FGU has represented many OWLS ALTs who have quit for various reasons, only to find that OWLS have refused to pay their last month’s salary unless they signed the OWLS “designated resignation form” – which states that the ALT knowingly broke their contracts. The FGU demanded that OWLS pay salary for work completed, to no avail. In the end we made representations to the Labour Standards Office (LSO) who forced OWLS to pay the salary which was withheld.
To try and avoid this, OWLS in their wisdom drafted an “Agreement” that all ALTs are made to sign when they sign their contract. It gives OWLS permission to deduct a 114,000YEN penalty to cover costs and damages caused by an ALT quitting. It is also a disincentive for ALTs to quit – something quite common with their poor working conditions and salary.
The FGU has in the past pointed out that it is illegal to pre-determine a penalty for quitting (Labor Standards Law Article 16), but OWLS defended their right to do such. In another attempt to worm its way out of paying August downtime, the OWLS monthly salary (advertised 220-260K) is what new employees expect.
However, in orientation they are told that the monthly is for 11 months work, and annual salary is the 11 months multiplied by the monthly salary. However they are “kind” enough to pay the annual salary over 12 monthly payments so the ALT will not be out of pocket in August. A cynical way to make the pay look good, then lower it.

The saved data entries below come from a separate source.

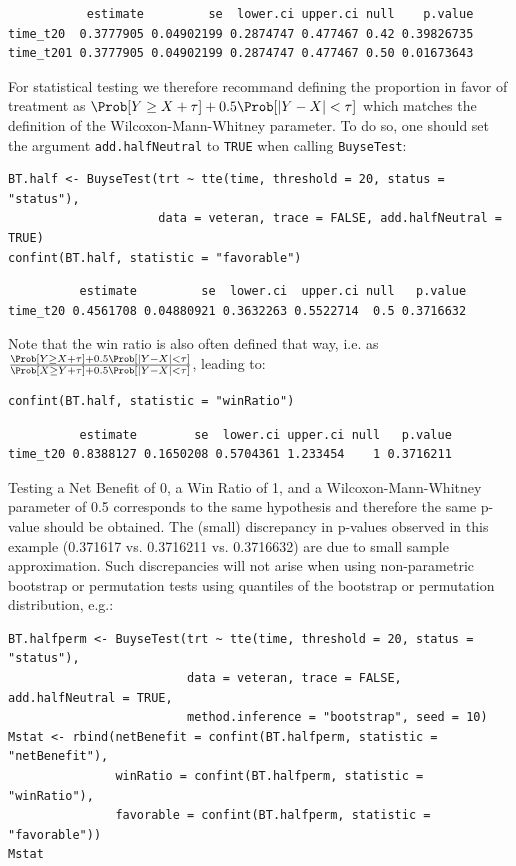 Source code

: \documentclass[12pt]{article}
\begin{document}
\begin{verbatim}
           estimate         se  lower.ci upper.ci null    p.value
time_t20  0.3777905 0.04902199 0.2874747 0.477467 0.42 0.39826735
time_t201 0.3777905 0.04902199 0.2874747 0.477467 0.50 0.01673643
\end{verbatim}


For statistical testing we therefore recommand defining the proportion
in favor of treatment as \(\Prob[Y\geq X + \tau] + 0.5\Prob[|Y- X| <
\tau]\) which matches the definition of the Wilcoxon-Mann-Whitney
parameter. To do so, one should set the argument \texttt{add.halfNeutral} to
\texttt{TRUE} when calling \texttt{BuyseTest}:
\lstset{language=r,label= ,caption= ,captionpos=b,numbers=none}
\begin{lstlisting}
BT.half <- BuyseTest(trt ~ tte(time, threshold = 20, status = "status"),
                     data = veteran, trace = FALSE, add.halfNeutral = TRUE)
confint(BT.half, statistic = "favorable")
\end{lstlisting}

\begin{verbatim}
          estimate         se  lower.ci  upper.ci null   p.value
time_t20 0.4561708 0.04880921 0.3632263 0.5522714  0.5 0.3716632
\end{verbatim}


Note that the win ratio is also often defined that way, i.e. as
\(\frac{\Prob[Y\geq X + \tau] + 0.5\Prob[|Y- X| < \tau]}{\Prob[X\geq Y +
\tau] + 0.5\Prob[|Y- X| < \tau]}\), leading to:
\lstset{language=r,label= ,caption= ,captionpos=b,numbers=none}
\begin{lstlisting}
confint(BT.half, statistic = "winRatio")
\end{lstlisting}

\begin{verbatim}
          estimate        se  lower.ci upper.ci null   p.value
time_t20 0.8388127 0.1650208 0.5704361 1.233454    1 0.3716211
\end{verbatim}


Testing a Net Benefit of 0, a Win Ratio of 1, and a
Wilcoxon-Mann-Whitney parameter of 0.5 corresponds to the same
hypothesis and therefore the same p-value should be obtained. The
(small) discrepancy in p-values observed in this example (0.371617
vs. 0.3716211 vs. 0.3716632) are due to small sample
approximation. Such discrepancies will not arise when using
non-parametric bootstrap or permutation tests using quantiles of the
bootstrap or permutation distribution, e.g.:
\lstset{language=r,label= ,caption= ,captionpos=b,numbers=none}
\begin{lstlisting}
BT.halfperm <- BuyseTest(trt ~ tte(time, threshold = 20, status = "status"),
                         data = veteran, trace = FALSE, add.halfNeutral = TRUE,
                         method.inference = "bootstrap", seed = 10)
Mstat <- rbind(netBenefit = confint(BT.halfperm, statistic = "netBenefit"),
               winRatio = confint(BT.halfperm, statistic = "winRatio"),
               favorable = confint(BT.halfperm, statistic = "favorable"))
Mstat
\end{lstlisting}
\end{document}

As in many cases, companies will continue to conduct illegal practices until an employee stands up and demands their rights – which a FGU member did.
She signed up with Owls in April and after 4 days of training she started teaching on April 20 with the other 29 ALTs working at Fukuoka Prefectural high schools. However, to her surprise the traveling time to the school was over 2 hours one way and was over the maximum 15,000yen travel allowance per month. After Golden Week she conveyed her desire to resign. “Please stay till the end of May”, pleaded the dispatch company so she continued the hard slog to the school till the end of May. Then came the sledge hammer – not only did they deduct the 114,000YEN “penalty”, but they declared that “because she worked so few days in April she was only to be paid for the days worked, not the month”.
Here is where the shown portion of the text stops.